362 F.2d 799
T. Roland BERNER and Arthur S. Lesser, Executors of the Estate of William Kapell, deceased, Plaintiffs-Appellants,
BRITISH COMMONWEALTH PACIFIC AIRLINES, LTD., a Foreign Corp. and British Commonwealth Pacific Airlines, Ltd., now doing business as Qantas Empire Aviation, Ltd., a Foreign Corporation, Defendants-Respondents.
United States Court of Appeals Second Circuit.
Argued May 3, 1966.
Decided June 20, 1966.
Sidney Bender, New York City (T. Roland Berner, New York City, on the brief), for plaintiffs-appellants.
Austin P. Magner, New York City (George N. Tompkins, Jr., Condon & Forsyth, New York City, on the brief), for defendants-respondents.
Before LUMBARD, Chief Judge, and MOORE and FEINBERG, Circuit Judges.
Plaintiffs appeal from a judgment entered in the District Court for the Southern District of New York taxing them for costs in favor of defendants for $5,312.50. Plaintiffs also request reconsideration and reversal of the taxation of $2,428.75 as costs entered by this court against them as the losing party upon a previous appeal. We find that the district court did not abuse its discretion in charging these costs to the losing party and we therefore affirm.
The plaintiffs had brought suit for wrongful death on behalf of the widow and children of the noted pianist William Kapell who was killed in an airplane crash in 1953. After a jury verdict for the defendants, Judge Ritter, sitting by designation, granted judgment n. o. v. for the plaintiffs. At the new trial on the issue of damages, a jury awarded plaintiffs $924,396. This court reversed the judgment n. o. v., 346 F.2d 532 (1965), and judgment accordingly was entered in favor of defendants. Pursuant to that decision, the costs of the appeal were taxed to the losing plaintiffs-appellees in the amount of $2,428.75. We decline to reconsider the propriety of the amount so taxed.
The clerk of the district court taxed the plaintiffs $5,672.70 for fees, costs of the transcript, costs incident to the taking of depositions, and the costs of a supersedeas bond. Upon review, Judge McLean disallowed the costs incident to the taking of depositions and confirmed the balance of the charges which total $5,312.50.
Appellants claim that the charge for the transcript of the trial was improper because the transcript was not "necessarily obtained for use in the case" as required by 28 U.S.C. § 1920(2), and that the posting of the supersedeas bond to stay the execution of the large judgment during appeal was unnecessary.
Although defendants obtained the daily transcript for their "convenience," the amount charged was the basic prevailing rate and does not include the extra "daily" copy charge. It is conceded that it later became necessary to have the 2,000-page transcript for purposes of post-trial motions and for appeal.
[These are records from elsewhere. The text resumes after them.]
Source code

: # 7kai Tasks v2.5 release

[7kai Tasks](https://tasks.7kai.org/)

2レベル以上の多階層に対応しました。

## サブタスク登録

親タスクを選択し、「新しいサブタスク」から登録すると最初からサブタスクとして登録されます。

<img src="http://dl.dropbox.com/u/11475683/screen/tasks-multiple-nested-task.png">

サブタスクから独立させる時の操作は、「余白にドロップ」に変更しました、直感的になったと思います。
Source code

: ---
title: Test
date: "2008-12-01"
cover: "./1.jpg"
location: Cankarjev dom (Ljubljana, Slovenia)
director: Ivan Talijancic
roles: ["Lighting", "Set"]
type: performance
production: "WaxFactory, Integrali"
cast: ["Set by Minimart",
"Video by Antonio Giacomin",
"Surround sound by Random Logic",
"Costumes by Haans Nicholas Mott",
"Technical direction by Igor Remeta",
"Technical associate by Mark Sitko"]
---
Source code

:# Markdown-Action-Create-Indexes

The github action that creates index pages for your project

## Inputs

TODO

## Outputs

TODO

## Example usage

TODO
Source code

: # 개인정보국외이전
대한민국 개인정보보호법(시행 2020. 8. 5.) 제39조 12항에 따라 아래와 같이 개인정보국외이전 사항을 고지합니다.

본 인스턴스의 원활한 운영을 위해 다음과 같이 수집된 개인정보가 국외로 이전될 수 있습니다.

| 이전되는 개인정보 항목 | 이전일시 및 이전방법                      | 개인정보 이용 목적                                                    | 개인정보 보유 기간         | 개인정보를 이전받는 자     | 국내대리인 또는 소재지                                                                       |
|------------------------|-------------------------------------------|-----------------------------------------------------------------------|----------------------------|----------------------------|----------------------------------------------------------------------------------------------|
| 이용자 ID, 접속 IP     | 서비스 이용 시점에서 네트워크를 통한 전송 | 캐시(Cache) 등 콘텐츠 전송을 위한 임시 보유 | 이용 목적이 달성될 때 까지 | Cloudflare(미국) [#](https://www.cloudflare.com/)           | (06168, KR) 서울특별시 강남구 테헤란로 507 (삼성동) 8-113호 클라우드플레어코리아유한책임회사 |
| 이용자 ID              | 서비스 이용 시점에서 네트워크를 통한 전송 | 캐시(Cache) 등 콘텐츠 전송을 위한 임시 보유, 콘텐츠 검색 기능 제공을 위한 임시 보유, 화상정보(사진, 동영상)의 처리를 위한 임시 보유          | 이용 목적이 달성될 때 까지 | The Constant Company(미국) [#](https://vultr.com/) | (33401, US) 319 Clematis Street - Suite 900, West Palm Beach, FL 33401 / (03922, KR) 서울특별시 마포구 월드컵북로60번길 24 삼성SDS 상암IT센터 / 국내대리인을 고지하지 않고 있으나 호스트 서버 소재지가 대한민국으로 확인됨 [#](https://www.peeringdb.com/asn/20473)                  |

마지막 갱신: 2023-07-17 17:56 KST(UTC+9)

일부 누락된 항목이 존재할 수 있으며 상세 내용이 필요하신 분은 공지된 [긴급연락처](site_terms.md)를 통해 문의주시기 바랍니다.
Plaintiffs suggest that because defendants did not wait to order the transcript, which they could anticipate they would later need, the cost thereof was not necessary; we find this contention frivolous.
Nor can we agree with the contention that the admonition of the Supreme Court in Farmer v. Arabian American Oil Co., 379 U.S. 227, 235, 85 S.Ct. 411, 416, 13 L.Ed.2d 248, 254 (1964), that lower courts should tax non-statutory costs sparingly requires disallowance of the taxation for a supersedeas bond. Such a bond, ordinary and necessary to stay execution during an appeal, has long been held a proper item of costs. Land Oberoesterreich v. Gude, 93 F.2d 292 (2 Cir.), cert. denied 300 U.S. 663, 57 S.Ct. 493, 81 L.Ed. 871 (1937). Plaintiffs never objected to this method of staying execution on the judgment, and the suggestion that some method of attachment on the defendants' airplanes was an available substitute is an afterthought wholly without merit.
Finally, plaintiffs argue that such heavy charges should not be imposed upon the widow and children for whom this action was brought in good faith. This is a matter reserved to the sound discretion of the trial judge, Farmer v. Arabian American Oil Co., supra, 379 U.S. at 232, 233, 85 S.Ct. at 415, 13 L.Ed. 2d at 253, and we find no basis for concluding that the trial judge abused that discretion.